**Problem to solve:** Find all lines below containing the string "Solution" and return them.
---------- Record extracts
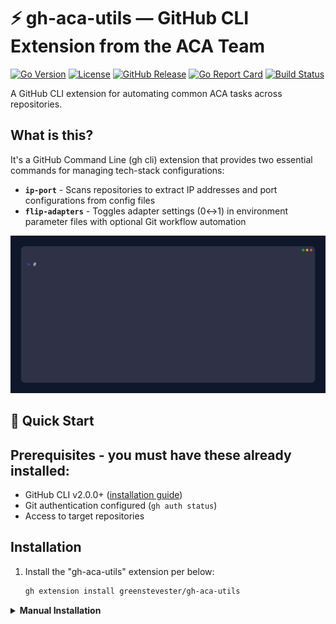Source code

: # ⚡ gh-aca-utils — GitHub CLI Extension from the ACA Team

[![Go Version](https://img.shields.io/badge/go-1.25-blue.svg)](https://golang.org/)
[![License](https://img.shields.io/badge/license-MIT-green.svg)](LICENSE)
[![GitHub Release](https://img.shields.io/github/v/release/greenstevester/gh-aca-utils)](https://github.com/greenstevester/gh-aca-utils/releases)
[![Go Report Card](https://goreportcard.com/badge/github.com/greenstevester/gh-aca-utils)](https://goreportcard.com/report/github.com/greenstevester/gh-aca-utils)
[![Build Status](https://github.com/greenstevester/gh-aca-utils/workflows/CI/badge.svg)](https://github.com/greenstevester/gh-aca-utils/actions)

A GitHub CLI extension for automating common ACA tasks across repositories.

## What is this?

It's a GitHub Command Line (gh cli) extension that provides two essential commands for managing tech-stack configurations:

- **`ip-port`** - Scans repositories to extract IP addresses and port configurations from config files
- **`flip-adapters`** - Toggles adapter settings (0↔1) in environment parameter files with optional Git workflow automation

![demo](docs/demo.gif)

## 🚀 Quick Start

## Prerequisites - you must have these already installed:

- GitHub CLI v2.0.0+ ([installation guide](https://github.com/cli/cli#installation))
- Git authentication configured (`gh auth status`)
- Access to target repositories

## Installation

1. Install the "gh-aca-utils" extension per below:

   ```sh
   gh extension install greenstevester/gh-aca-utils
   ```

<details>
   <summary><strong>Manual Installation</strong></summary>

## How to use it

NOTE: Once it's installed, you can run the gh "aca" extension commands ALWAYS WITH the "gh" prefix.

```bash
# Show available commands
gh aca --help

# Get help for specific commands
gh aca ip-port --help
gh aca flip-adapters --help
gh aca set-adapters --help
```

### IP/Port Extraction Command

Extract IP addresses and port configurations from a target repository across all branches:

```bash
# Scan a public repository for IP/port configurations (default branch only)
gh aca ip-port --repo octocat/Hello-World --output table

# Scan ALL branches in the repository for comprehensive coverage
gh aca ip-port --repo myorg/microservice --all-branches --output table

# Scan with custom file patterns
gh aca ip-port --repo myorg/microservice \
  --include "**/*.properties,**/*.yml,**/*.json" \
  --exclude "**/test/**,**/node_modules/**" \
  --output json

# Scan specific branch or tag
gh aca ip-port --repo myorg/api-service --ref production --output csv

# Scan all branches with custom patterns and exclusions  
gh aca ip-port --repo myorg/config-repo --all-branches \
  --include "**/*.properties,**/*.env" \
  --exclude "**/test/**" --output json
```

**Supported file types**: `.properties`, `.yml`, `.yaml`, `.conf`, `.ini`, `.txt`, `.env`, `.json`

**Output formats**:
- `csv` (default) - Comma-separated values for spreadsheet import
- `table` - Human-readable formatted table
- `json` - Machine-readable JSON array

#### Example Output

```bash
$ gh aca ip-port --repo myorg/config-repo --output table

IP Key          IP Value      Port Key       Port Value  File Path                    Line
database.host   10.0.0.5      database.port  5432        config/app.properties        12
redis.host      172.16.0.10   redis.port     6379        config/cache.yml            8
api.host        192.168.1.100 api.port       8080        env/prod/service.properties  15
```

**With `--all-branches` flag:**
```bash
$ gh aca ip-port --repo myorg/config-repo --all-branches --output table

IP Key          IP Value      Port Key       Port Value  File Path                         Line
database.host   10.0.0.5      database.port  5432        [main] config/app.properties      12
redis.host      172.16.0.10   redis.port     6379        [main] config/cache.yml           8
api.host        192.168.1.100 api.port       8080        [main] env/prod/service.properties 15
test.host       127.0.0.1     test.port      9999        [dev] config/test.properties     5
staging.host    10.1.0.5      staging.port   8081        [staging] config/app.properties  20
```

### Adapter Management Commands

#### Set Adapters Command

Store frequently used adapter lists for reuse with the `flip-adapters` command:

```bash
# Store a list of adapters for easy reuse
gh aca set-adapters --adapters billing,payment,notifications,search

# List currently stored adapters
gh aca set-adapters --list

# Clear all stored adapters
gh aca set-adapters --clear
```

The adapters are stored in `~/.gh-aca-utils/adapters.txt` and can be automatically used by `flip-adapters` when `--adapters` is not specified.

#### Environment Adapter Toggle Command

Toggle adapter configurations in environment parameter files:

```bash
# Dry run (default) - show what would change
gh aca flip-adapters --repo myorg/service \
  --env dev \
  --adapters billing,payment,notifications

# Apply changes and create commit + PR
gh aca flip-adapters --repo myorg/service \
  --env production \
  --adapters search,analytics \
  --commit \
  --pr \
  --branch "toggle/prod-adapters"

# Apply changes only (no commit)
gh aca flip-adapters --repo myorg/service \
  --env staging \
  --adapters crm,inventory \
  --dry-run=false

# Use stored adapters (no --adapters flag needed)
gh aca flip-adapters --repo myorg/service \
  --env production \
  --commit \
  --pr
```

**Required flags**:
- `--repo` - Target repository (format: `owner/repo`)  
- `--env` - Environment directory under `env/` (e.g., `dev`, `acc`, `prd`)

**Adapter specification** (one of these):
- `--adapters` - Comma-separated list of adapter keys to toggle
- Use stored adapters from `gh aca set-adapters` (when `--adapters` is omitted)

**Optional flags**:
- `--commit` - Create commit and push to new branch
- `--pr` - Create pull request (implies `--commit`)  
- `--branch` - Custom branch name (default: `toggle/adapters-{env}`)
- `--dry-run` - Show changes without applying (default: `true`)
- `--output` - Output format: `table` (default) or `json`

#### Example Output

```bash
$ gh aca flip-adapters --repo myorg/api --env dev --adapters billing,search --output table

Adapter  Old  New  File
billing  0    1    env/dev/parameters.properties
search   1    0    env/dev/parameters.properties
```

### Expected File Structure in your repository for this feature to work

For the `flip-adapters` command, your repository should have this structure:

```
your-repo/
├── env/
│   ├── dev/
│   │   └── parameters.properties
│   ├── staging/
│   │   └── parameters.properties
│   └── production/
│       └── parameters.properties
```

Where `parameters.properties` contains adapter configurations:
```properties
# Adapter configurations
billing.adapter=0
search.adapter=1  
payment.adapter=1
crm.adapter=0
```

## Troubleshooting

### Authentication Issues
```bash
# Check GitHub CLI authentication
gh auth status

# Re-authenticate if needed
gh auth login
```

### Repository Access
```bash
# Verify you can access the repository
gh repo view owner/repo

# For private repos, ensure you have read access
gh repo clone owner/repo --depth=1
```

### Common Errors

**Error: `repo ORG/REPO is required`**
- Solution: Always specify the `--repo` flag with format `owner/repository`

**Error: `env is required`**  
- Solution: Specify the environment directory with `--env` (e.g., `--env dev`)

**Error: `adapter "xyz" not found`**
- Solution: Check the adapter name exists in your `env/{ENV}/parameters.properties` file

**Error: `failed to execute command: timeout`**
- Solution: Large repositories may timeout. Try scanning specific branches with `--ref`

## Advanced Examples

### Batch Processing Multiple Repos

```bash
# Create script to scan multiple repositories
#!/bin/bash
repos=("org/api-service" "org/web-app" "org/database")

for repo in "${repos[@]}"; do
  echo "Scanning $repo..."
  gh aca ip-port --repo "$repo" --output csv >> all-configs.csv
done
```

### Integration with CI/CD

```yaml
# GitHub Actions workflow example
- name: Toggle staging adapters
  run: |
    gh aca flip-adapters \
      --repo ${{ github.repository }} \
      --env staging \
      --adapters ${{ inputs.adapters }} \
      --commit \
      --pr
```

## Upgrade

```bash
gh extension upgrade aca
```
--------------------
**Response box:**
- Solution: Always specify the `--repo` flag with format `owner/repository`
- Solution: Specify the environment directory with `--env` (e.g., `--env dev`)
- Solution: Check the adapter name exists in your `env/{ENV}/parameters.properties` file
- Solution: Large repositories may timeout. Try scanning specific branches with `--ref`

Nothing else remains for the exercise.